The Book That Matters Most, Ann Hood’s newest novel, explores the importance of literature to the human condition, loss, love, and finding one’s own identity in the world. Weighty stuff, especially when combined with the parallel story of Maggie, Ava’s troubled daughter, and her descent into drug abuse on the streets of Paris.

Hood is up to the challenge. Ava’s year-long journey is relatable: after 25 years of faithful marriage, her sense of disconnect and anger when her husband leaves her for another woman is palpable and believable. During the course of the story, she travels from sorrow, to anger, to resignation at the loss of this most important relationship.

Hood introduces several characters that are, or become, important in Ava’s life, but none is as important as Maggie. Again, Hood does a nice job of detailing a believable parent/older child relationship, especially in recognizing that facts are easily obscured as children grow up and move outside of the parental sphere. Maggie’s descent into addiction is heartbreaking (and is perhaps the most interesting part of the story)—even more so is how easily she can hide it from her mother.

Hood’s narrative descriptions are lovely: “He was inside her house. He was inside her bed. This man—this boy—whom she didn’t even like. But she had not been kissed in a year; not kissed like this, with passion and yearning and desire, for longer than she could remember. She was embarrassed by her body, her thickened middle-aged waist, her breasts that sagged. She wanted to tell him that she would read The Great Gatsby, that she would . . . what was the phrase? Run faster and stretch her arms out farther.” She gives both gravitas and lightness to Ava and to her story by recognizing both the vulnerability and the wisdom of age and loss.

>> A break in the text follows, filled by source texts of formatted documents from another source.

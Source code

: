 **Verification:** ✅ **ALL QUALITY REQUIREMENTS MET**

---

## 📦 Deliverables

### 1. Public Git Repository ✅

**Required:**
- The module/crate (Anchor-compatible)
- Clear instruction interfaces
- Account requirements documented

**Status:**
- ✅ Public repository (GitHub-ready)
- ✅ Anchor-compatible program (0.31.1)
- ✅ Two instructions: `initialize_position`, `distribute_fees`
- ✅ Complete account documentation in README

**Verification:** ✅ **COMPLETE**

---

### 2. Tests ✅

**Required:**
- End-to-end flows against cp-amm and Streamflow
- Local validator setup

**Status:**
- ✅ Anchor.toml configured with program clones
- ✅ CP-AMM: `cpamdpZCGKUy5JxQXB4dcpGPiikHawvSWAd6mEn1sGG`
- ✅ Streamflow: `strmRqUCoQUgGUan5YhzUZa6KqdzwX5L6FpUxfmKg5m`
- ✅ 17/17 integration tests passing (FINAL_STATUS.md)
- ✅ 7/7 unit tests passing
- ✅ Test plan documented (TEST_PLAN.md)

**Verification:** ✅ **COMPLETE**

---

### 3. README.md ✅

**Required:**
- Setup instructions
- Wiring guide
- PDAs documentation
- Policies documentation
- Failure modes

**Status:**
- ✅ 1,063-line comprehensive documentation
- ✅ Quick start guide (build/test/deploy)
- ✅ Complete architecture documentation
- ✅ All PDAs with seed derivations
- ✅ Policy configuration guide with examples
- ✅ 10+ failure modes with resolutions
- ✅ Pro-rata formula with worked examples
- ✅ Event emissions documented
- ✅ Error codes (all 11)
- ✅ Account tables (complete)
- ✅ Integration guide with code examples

Ava’s book that matters most, the theme of that year’s book club discussions, is a story of a lost child and a grieving mother, chosen because it came to mean a lot to Ava in the childhood year when she lost both her mother and her sister. Her search for the author of the book becomes tied into Ava’s search for self (and tied to Maggie’s redemption—a nice, if less likely, touch). The flashbacks to Ava’s childhood are less successful than the main story. Not much of it is important to the main story; those bits that are would have been better handled as part of the main narrative.

The framing conceit, a series of discussions of books that matter most to the various book club participants could be a good starting point for those looking for good books to read. The discussions themselves are perfunctory and tend to slow the narrative; it might have been more effective to note Ava’s reactions to the books and move on.

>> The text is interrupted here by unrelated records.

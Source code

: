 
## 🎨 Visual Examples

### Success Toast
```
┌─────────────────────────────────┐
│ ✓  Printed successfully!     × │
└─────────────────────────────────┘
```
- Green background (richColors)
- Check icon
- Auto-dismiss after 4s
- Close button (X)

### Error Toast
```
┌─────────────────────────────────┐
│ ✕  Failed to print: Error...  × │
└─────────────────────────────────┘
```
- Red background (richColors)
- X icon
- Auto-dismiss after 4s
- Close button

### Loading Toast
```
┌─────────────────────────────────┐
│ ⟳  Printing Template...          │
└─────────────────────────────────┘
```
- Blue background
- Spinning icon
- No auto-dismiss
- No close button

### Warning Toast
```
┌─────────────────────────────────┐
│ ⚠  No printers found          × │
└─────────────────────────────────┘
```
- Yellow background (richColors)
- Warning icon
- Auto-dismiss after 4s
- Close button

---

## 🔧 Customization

This is a book comfortably in the sphere of the older reader. Hood seems to have a disdain for the “tatted and pierced” generation; Luke, her younger lover, becomes a joke, his porkpie hat and chin beard used as literary shorthand for hipster and foolish. This prejudice might limit the appeal of this novel to younger readers. Maggie, though, could draw them back. She is the shining star of The Book That Matters Most.

Ann Hood’s The Book That Matters Most ends on a high, if unbelievable, note, which would have been more effective if not telegraphed early on. Still, it’s a comfortable, well written, snuggle down in your rocker and enjoy the fall leaves sort of novel, a nice love story to books and family relationships.